A smaller finger-like device could give patients greater insight on their risk for heart disease, according to a study conducted by the Mayo Clinic (Rochester, Minnesota).
The noninvasive finger test device is called the EndoPAT and was developed by Itamar Medical (Framingham, Massachusetts). It measures the health of endothelia cells by measuring blood flow. These cells line the blood vessels and help to regulate normal blood flow.
Researchers at Mayo Clinic and Tufts-New England Medical Center (Boston) used the device to test 270 patients between the ages of 42 and 66 and followed their progress from August 1999 to August 2007. These patients already knew that they had low-to-medium risk of experiencing a major heart event, based on their Framingham Risk Score. The score is the commonly used risk predictor and was developed from the Framingham Heart Study, a longitudinal study of heart disease.
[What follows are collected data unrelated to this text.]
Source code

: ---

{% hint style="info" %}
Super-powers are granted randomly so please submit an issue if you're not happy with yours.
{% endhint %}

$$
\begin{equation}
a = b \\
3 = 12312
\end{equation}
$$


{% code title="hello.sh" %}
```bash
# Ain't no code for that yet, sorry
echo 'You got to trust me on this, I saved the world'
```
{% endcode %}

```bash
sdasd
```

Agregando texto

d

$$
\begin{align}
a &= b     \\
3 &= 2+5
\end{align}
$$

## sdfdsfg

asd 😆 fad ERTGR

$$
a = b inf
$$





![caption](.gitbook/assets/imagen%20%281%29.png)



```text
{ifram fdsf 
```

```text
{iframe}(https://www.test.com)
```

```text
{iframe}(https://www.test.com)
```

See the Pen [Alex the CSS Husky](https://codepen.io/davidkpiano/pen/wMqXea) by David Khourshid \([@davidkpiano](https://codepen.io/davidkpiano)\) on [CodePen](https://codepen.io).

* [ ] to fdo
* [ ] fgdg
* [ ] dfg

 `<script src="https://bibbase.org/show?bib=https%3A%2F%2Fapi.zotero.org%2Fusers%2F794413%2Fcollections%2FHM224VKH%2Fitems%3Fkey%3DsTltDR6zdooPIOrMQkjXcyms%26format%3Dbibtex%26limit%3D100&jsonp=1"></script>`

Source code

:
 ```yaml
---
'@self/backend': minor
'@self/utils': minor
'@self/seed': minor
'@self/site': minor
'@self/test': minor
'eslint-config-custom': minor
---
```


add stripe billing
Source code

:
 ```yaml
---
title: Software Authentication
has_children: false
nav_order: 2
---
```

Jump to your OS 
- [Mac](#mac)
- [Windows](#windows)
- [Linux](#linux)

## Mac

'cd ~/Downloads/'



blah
Past research has indicated that if these cells don't function properly, a condition called endothelial dysfunction can occur, and if this happens then this can lead to the hardening of arteries, which can in turn lead to severe heart problems.
Prior to the EndoPat, which received FDA approval nearly four years ago, there was no simple test for endothelium function, says Amir Lerman, MD a cardiologist at Mayo Clinic and the senior author of the study.
Lerman authored the paper with several other Mayo Clinic study team members, including Ronen Rubinshtein, MD; Ryan Lennon; Rebecca Nelson; Geralyn Pumper; and Lilach Lerman, MD, PhD. Team members from Tufts-New England Medical Center are Jeffrey Kuvin, MD, and Morgan Soffler, MD.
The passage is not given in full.